━━━ SUPPLIED INFORMATION

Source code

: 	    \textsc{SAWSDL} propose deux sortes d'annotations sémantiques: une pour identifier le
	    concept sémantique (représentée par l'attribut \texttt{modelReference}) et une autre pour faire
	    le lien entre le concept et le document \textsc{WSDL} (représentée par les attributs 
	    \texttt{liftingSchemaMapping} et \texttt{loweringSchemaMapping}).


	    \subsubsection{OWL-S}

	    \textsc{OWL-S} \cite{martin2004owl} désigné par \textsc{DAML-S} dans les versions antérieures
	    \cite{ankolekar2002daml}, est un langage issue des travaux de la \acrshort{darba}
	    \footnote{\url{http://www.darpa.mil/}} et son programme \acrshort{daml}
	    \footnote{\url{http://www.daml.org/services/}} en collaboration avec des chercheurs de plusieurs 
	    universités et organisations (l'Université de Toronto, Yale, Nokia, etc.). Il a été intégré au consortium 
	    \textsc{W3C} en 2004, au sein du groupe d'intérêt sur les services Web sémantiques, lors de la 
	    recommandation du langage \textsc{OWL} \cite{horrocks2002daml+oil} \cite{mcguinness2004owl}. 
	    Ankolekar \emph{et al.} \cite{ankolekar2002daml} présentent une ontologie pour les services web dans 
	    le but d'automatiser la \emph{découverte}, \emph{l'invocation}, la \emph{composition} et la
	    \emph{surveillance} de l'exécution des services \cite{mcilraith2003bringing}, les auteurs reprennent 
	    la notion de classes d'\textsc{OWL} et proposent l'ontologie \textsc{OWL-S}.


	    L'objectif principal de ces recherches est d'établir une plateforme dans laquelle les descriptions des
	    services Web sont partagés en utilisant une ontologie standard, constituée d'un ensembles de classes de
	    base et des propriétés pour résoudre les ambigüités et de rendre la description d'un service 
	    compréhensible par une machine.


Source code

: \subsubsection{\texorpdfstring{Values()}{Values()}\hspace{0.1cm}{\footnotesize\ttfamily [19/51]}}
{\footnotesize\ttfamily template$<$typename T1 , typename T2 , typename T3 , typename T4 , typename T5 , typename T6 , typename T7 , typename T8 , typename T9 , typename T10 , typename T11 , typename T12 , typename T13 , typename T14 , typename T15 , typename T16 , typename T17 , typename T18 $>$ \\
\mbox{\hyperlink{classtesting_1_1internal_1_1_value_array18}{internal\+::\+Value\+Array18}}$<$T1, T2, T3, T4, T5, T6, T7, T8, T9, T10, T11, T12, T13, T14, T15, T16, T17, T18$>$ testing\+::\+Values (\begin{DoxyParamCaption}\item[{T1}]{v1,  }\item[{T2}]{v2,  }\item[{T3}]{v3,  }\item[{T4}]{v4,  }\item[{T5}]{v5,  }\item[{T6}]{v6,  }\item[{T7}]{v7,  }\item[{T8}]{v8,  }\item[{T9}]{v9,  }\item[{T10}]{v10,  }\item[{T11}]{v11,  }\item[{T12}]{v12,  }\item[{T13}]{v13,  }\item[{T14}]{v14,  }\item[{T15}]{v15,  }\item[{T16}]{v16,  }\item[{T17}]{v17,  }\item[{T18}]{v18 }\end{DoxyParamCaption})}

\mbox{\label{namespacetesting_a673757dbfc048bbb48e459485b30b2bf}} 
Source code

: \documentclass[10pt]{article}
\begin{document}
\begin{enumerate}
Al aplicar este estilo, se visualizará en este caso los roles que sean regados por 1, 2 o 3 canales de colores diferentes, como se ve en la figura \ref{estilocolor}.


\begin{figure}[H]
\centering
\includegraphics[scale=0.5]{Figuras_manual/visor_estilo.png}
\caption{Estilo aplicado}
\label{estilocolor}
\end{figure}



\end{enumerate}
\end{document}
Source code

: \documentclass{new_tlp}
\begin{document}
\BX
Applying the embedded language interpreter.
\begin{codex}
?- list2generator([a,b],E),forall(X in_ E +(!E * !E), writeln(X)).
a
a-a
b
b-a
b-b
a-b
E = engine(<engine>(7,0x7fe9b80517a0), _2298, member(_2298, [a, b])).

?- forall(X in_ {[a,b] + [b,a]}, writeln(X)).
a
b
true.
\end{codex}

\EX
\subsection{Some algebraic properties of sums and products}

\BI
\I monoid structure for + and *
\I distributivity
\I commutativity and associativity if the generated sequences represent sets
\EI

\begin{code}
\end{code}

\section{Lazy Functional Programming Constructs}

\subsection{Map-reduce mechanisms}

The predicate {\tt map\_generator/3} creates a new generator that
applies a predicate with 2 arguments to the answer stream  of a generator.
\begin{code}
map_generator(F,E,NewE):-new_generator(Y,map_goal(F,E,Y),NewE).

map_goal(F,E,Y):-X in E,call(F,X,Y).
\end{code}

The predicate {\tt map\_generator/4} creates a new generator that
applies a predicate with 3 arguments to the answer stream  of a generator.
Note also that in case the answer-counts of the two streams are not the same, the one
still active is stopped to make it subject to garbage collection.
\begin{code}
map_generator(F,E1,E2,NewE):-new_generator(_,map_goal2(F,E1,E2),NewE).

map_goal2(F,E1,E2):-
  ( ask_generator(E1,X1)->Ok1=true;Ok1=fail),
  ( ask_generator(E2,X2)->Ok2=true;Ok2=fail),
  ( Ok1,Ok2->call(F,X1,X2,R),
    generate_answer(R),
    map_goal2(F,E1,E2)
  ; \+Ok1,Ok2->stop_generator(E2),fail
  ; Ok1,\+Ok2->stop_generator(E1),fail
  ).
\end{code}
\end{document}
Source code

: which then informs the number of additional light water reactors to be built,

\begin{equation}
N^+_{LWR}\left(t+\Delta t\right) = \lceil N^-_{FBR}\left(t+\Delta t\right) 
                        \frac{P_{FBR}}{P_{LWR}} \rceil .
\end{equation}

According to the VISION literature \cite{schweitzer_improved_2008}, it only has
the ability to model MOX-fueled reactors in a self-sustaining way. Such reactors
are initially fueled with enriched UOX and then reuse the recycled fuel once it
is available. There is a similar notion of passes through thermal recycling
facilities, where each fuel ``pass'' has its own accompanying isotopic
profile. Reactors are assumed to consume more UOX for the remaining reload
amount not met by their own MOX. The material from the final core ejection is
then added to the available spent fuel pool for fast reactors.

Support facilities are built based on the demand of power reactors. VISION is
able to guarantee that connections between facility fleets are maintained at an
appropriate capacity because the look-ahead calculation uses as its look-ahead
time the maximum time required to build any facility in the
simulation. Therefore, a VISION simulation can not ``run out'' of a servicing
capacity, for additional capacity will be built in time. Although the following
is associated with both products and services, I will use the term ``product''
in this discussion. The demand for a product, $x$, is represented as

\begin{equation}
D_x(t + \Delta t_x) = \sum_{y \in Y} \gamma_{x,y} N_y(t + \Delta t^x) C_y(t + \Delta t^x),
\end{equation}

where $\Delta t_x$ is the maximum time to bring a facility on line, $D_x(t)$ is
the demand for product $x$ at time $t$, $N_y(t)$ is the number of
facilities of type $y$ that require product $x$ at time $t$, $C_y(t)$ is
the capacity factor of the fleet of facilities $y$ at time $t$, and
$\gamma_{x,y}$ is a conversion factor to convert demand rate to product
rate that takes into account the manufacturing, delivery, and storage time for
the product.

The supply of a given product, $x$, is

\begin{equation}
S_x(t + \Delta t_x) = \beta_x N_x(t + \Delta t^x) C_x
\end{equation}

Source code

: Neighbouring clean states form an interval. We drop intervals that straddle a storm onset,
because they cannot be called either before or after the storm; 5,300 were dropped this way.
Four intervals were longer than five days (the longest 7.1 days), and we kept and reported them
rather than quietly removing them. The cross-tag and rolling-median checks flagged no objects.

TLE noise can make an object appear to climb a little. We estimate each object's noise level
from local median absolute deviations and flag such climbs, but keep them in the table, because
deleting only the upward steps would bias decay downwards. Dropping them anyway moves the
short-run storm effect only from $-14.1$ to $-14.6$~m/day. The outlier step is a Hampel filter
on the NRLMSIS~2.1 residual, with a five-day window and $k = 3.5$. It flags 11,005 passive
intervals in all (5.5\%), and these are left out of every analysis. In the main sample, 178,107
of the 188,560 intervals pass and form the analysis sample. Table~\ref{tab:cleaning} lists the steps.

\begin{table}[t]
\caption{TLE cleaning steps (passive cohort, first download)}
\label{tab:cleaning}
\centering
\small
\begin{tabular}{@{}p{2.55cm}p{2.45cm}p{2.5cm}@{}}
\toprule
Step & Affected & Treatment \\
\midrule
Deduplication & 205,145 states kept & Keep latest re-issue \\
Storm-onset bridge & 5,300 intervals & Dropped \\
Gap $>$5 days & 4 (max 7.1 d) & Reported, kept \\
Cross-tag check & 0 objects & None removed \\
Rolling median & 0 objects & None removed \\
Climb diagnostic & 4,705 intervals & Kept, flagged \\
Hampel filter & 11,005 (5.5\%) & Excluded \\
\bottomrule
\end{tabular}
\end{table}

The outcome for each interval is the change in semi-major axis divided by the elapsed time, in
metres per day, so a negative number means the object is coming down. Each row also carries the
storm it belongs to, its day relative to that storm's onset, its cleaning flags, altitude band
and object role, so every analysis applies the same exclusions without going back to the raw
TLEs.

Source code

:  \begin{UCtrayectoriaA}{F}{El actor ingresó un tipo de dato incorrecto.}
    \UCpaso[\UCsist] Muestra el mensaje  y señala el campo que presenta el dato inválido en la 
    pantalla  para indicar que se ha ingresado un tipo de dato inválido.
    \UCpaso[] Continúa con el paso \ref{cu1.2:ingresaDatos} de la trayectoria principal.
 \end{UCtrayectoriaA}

━━━━━━

ACTIVITY> From the entries above, extract every line where the word "classes" appears.

EXERCISE RESPONSE>
	    la notion de classes d'\textsc{OWL} et proposent l'ontologie \textsc{OWL-S}.
	    services Web sont partagés en utilisant une ontologie standard, constituée d'un ensembles de classes de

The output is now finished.